La hausse de la croissance (+ 5,2% en 2006) non seulement ne réduit pas le chômage - alors que c'est ce qu'on nous repète constamment-, mais même n'empêche pas cette nouvelle hausse du chômage (qui porte la hausse à 30,8 millions de chômeurs en plus sur 10 ans).

Quelles solutions ? Pour le patronat et le droite, la solution est simple : toujours pire. Pour Laurence Parisot, présidente du Medef, il faut "supprimer le concept de durée légale du travail" (déclaration du 25 janvier 2007), donc revenir à la situation du début du 19e siècle... Belle modernité : revenir deux siècles en arrière !
Le 24 janvier, Sarkozy avait déclaré devant les patrons de la CGPME : "Si je suis élu, je mettrai en place un contrat unique qui s'inspirera du CNE". Le CNE/CPE pour tous ! Ce serait à la fois un véritable recul de civilisation (la précarité pour tous), et un déni de démocratie, puisque le peuple a déjà rejeté ce système par le mouvement social massif de février à avril 2006.

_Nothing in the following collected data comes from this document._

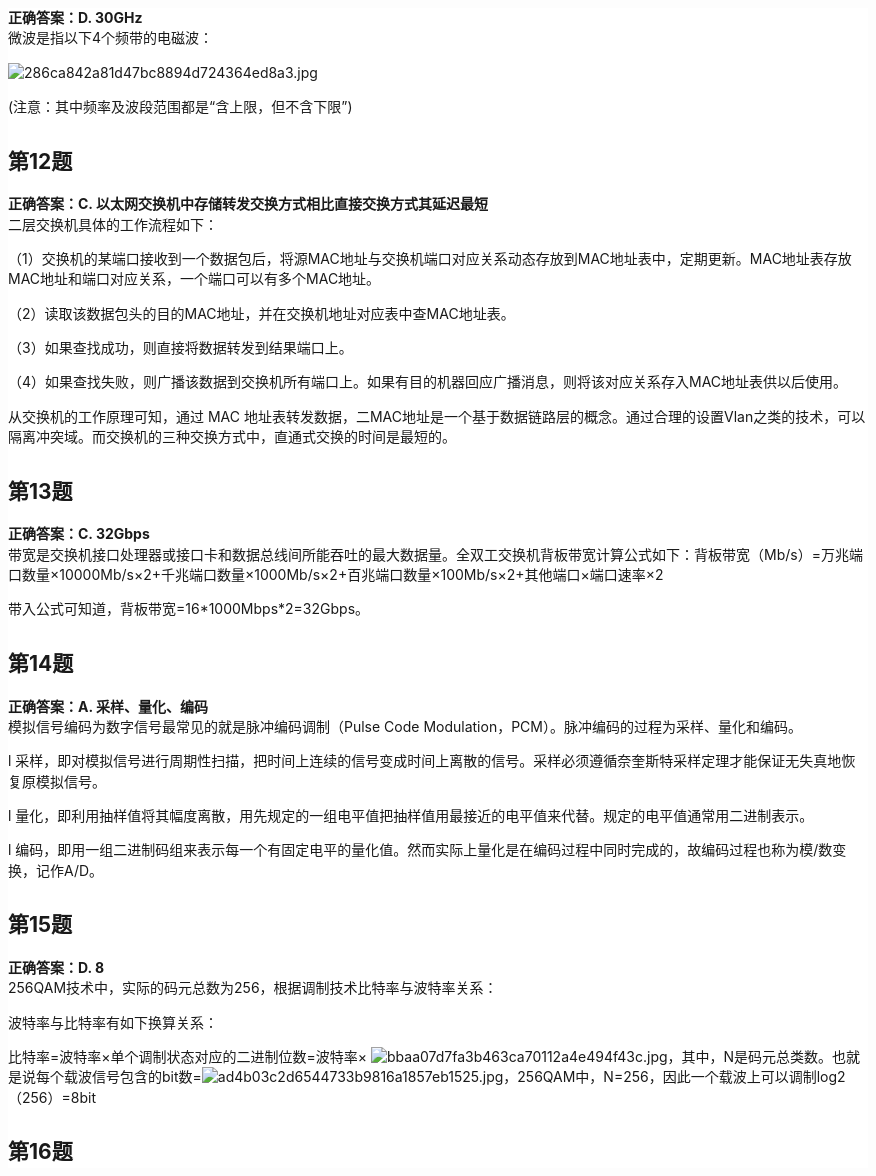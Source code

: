 **正确答案：D. 30GHz**  
微波是指以下4个频带的电磁波：  
  
![286ca842a81d47bc8894d724364ed8a3.jpg][]  
  
(注意：其中频率及波段范围都是“含上限，但不含下限”)  


## 第12题 ##

**正确答案：C. 以太网交换机中存储转发交换方式相比直接交换方式其延迟最短**  
二层交换机具体的工作流程如下：  
  
（1）交换机的某端口接收到一个数据包后，将源MAC地址与交换机端口对应关系动态存放到MAC地址表中，定期更新。MAC地址表存放MAC地址和端口对应关系，一个端口可以有多个MAC地址。  
  
（2）读取该数据包头的目的MAC地址，并在交换机地址对应表中查MAC地址表。  
  
（3）如果查找成功，则直接将数据转发到结果端口上。  
  
（4）如果查找失败，则广播该数据到交换机所有端口上。如果有目的机器回应广播消息，则将该对应关系存入MAC地址表供以后使用。  
  
从交换机的工作原理可知，通过 MAC 地址表转发数据，二MAC地址是一个基于数据链路层的概念。通过合理的设置Vlan之类的技术，可以隔离冲突域。而交换机的三种交换方式中，直通式交换的时间是最短的。  


## 第13题 ##

**正确答案：C. 32Gbps**  
带宽是交换机接口处理器或接口卡和数据总线间所能吞吐的最大数据量。全双工交换机背板带宽计算公式如下：背板带宽（Mb/s）=万兆端口数量×10000Mb/s×2+千兆端口数量×1000Mb/s×2+百兆端口数量×100Mb/s×2+其他端口×端口速率×2  
  
带入公式可知道，背板带宽=16\*1000Mbps\*2=32Gbps。  


## 第14题 ##

**正确答案：A. 采样、量化、编码**  
模拟信号编码为数字信号最常见的就是脉冲编码调制（Pulse Code Modulation，PCM）。脉冲编码的过程为采样、量化和编码。  
  
l 采样，即对模拟信号进行周期性扫描，把时间上连续的信号变成时间上离散的信号。采样必须遵循奈奎斯特采样定理才能保证无失真地恢复原模拟信号。  
  
l 量化，即利用抽样值将其幅度离散，用先规定的一组电平值把抽样值用最接近的电平值来代替。规定的电平值通常用二进制表示。  
  
l 编码，即用一组二进制码组来表示每一个有固定电平的量化值。然而实际上量化是在编码过程中同时完成的，故编码过程也称为模/数变换，记作A/D。  


## 第15题 ##

**正确答案：D. 8**  
256QAM技术中，实际的码元总数为256，根据调制技术比特率与波特率关系：  
  
波特率与比特率有如下换算关系：  
  
比特率=波特率×单个调制状态对应的二进制位数=波特率× ![bbaa07d7fa3b463ca70112a4e494f43c.jpg][]，其中，N是码元总类数。也就是说每个载波信号包含的bit数=![ad4b03c2d6544733b9816a1857eb1525.jpg][]，256QAM中，N=256，因此一个载波上可以调制log2（256）=8bit  


## 第16题 ##


[286ca842a81d47bc8894d724364ed8a3.jpg]: https://www.xkxxkx.cn/file/exam/software/网络工程师/综合知识/第20题/286ca842a81d47bc8894d724364ed8a3.jpg
[bbaa07d7fa3b463ca70112a4e494f43c.jpg]: https://www.xkxxkx.cn/file/exam/software/网络工程师/综合知识/第24题/bbaa07d7fa3b463ca70112a4e494f43c.jpg
[ad4b03c2d6544733b9816a1857eb1525.jpg]: https://www.xkxxkx.cn/file/exam/software/网络工程师/综合知识/第24题/ad4b03c2d6544733b9816a1857eb1525.jpg
[7b0c813e3c8841459442572ceabd92ff.jpg]: https://www.xkxxkx.cn/file/exam/software/网络工程师/综合知识/第26题/7b0c813e3c8841459442572ceabd92ff.jpg
[a3e1976f447f4a91abcf4d2ae1b23032.jpg]: https://www.xkxxkx.cn/file/exam/software/网络工程师/综合知识/第45题/a3e1976f447f4a91abcf4d2ae1b23032.jpg
[ed55e7fba10a4ee7bc5924d3f2f23a74.jpg]: https://www.xkxxkx.cn/file/exam/software/网络工程师/综合知识/第53题/ed55e7fba10a4ee7bc5924d3f2f23a74.jpg
[bae7b28f95274051b1c64e7ba51e8a91.jpg]: https://www.xkxxkx.cn/file/exam/software/网络工程师/综合知识/第62题/bae7b28f95274051b1c64e7ba51e8a91.jpg
[aeb2b2d93b5445aeb7c580d2eb5b2aff.png]: https://www.xkxxkx.cn/file/exam/software/网络工程师/综合知识/第70题/aeb2b2d93b5445aeb7c580d2eb5b2aff.png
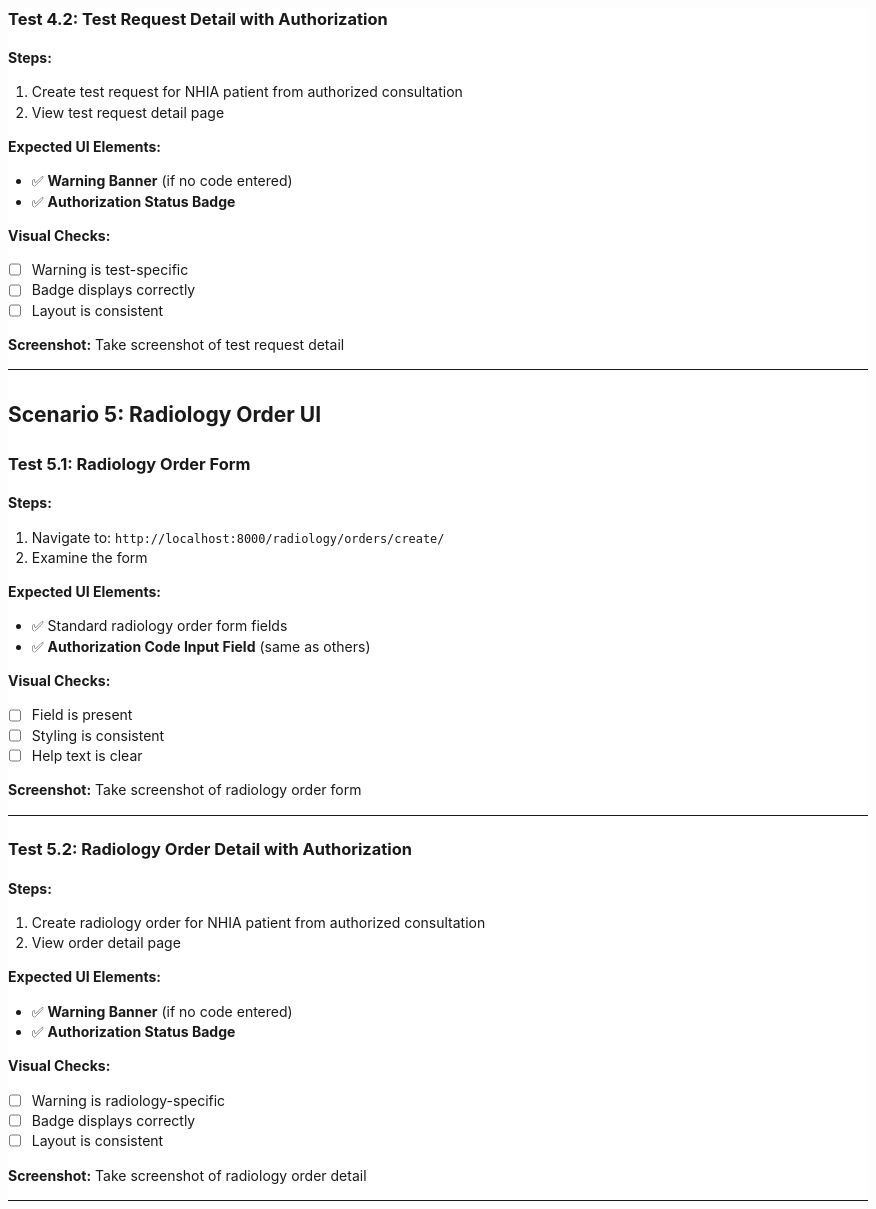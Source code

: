 
### Test 4.2: Test Request Detail with Authorization
**Steps:**
1. Create test request for NHIA patient from authorized consultation
2. View test request detail page

**Expected UI Elements:**
- ✅ **Warning Banner** (if no code entered)
- ✅ **Authorization Status Badge**

**Visual Checks:**
- [ ] Warning is test-specific
- [ ] Badge displays correctly
- [ ] Layout is consistent

**Screenshot:** Take screenshot of test request detail

---

## Scenario 5: Radiology Order UI

### Test 5.1: Radiology Order Form
**Steps:**
1. Navigate to: `http://localhost:8000/radiology/orders/create/`
2. Examine the form

**Expected UI Elements:**
- ✅ Standard radiology order form fields
- ✅ **Authorization Code Input Field** (same as others)

**Visual Checks:**
- [ ] Field is present
- [ ] Styling is consistent
- [ ] Help text is clear

**Screenshot:** Take screenshot of radiology order form

---

### Test 5.2: Radiology Order Detail with Authorization
**Steps:**
1. Create radiology order for NHIA patient from authorized consultation
2. View order detail page

**Expected UI Elements:**
- ✅ **Warning Banner** (if no code entered)
- ✅ **Authorization Status Badge**

**Visual Checks:**
- [ ] Warning is radiology-specific
- [ ] Badge displays correctly
- [ ] Layout is consistent

**Screenshot:** Take screenshot of radiology order detail

---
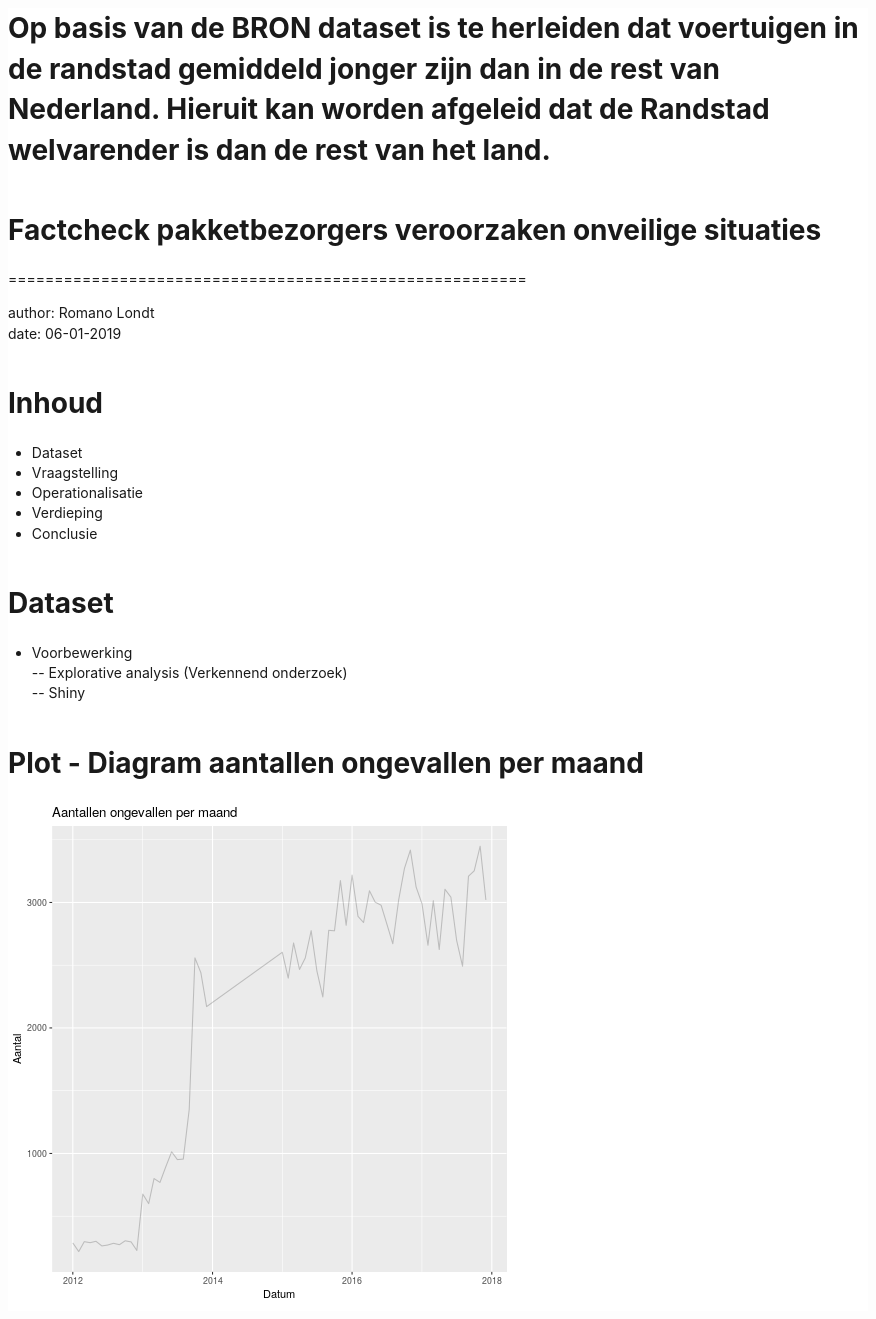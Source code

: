 **Op basis van de BRON dataset is te herleiden dat voertuigen in de randstad gemiddeld jonger zijn dan in de rest van Nederland. Hieruit kan worden afgeleid dat de Randstad welvarender is dan de rest van het land.**  
========================================================  


# Factcheck pakketbezorgers veroorzaken onveilige situaties 
========================================================

author: Romano Londt  
date: 06-01-2019  





Inhoud
========================================================
- Dataset
- Vraagstelling
- Operationalisatie
- Verdieping
- Conclusie

Dataset
========================================================
- Voorbewerking  
-- Explorative analysis (Verkennend onderzoek)  
-- Shiny  



Plot - Diagram aantallen ongevallen per maand
========================================================
![plot of chunk unnamed-chunk-10](Presentatie-Totaal-figure/unnamed-chunk-10-1.png)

Baisser les garanties des salariés, ça n'est bon ni pour le chômage ni - évidemment - pour les salariés. Sous la campagne électorale boueuse qui se déroule actuellement, l'UMP et le Medef préparent un recul pour tous, sur la base de principes au service exclusif des intérêts financiers, qui sont en contradiction totale avec la situation réelle des salariés dans le monde.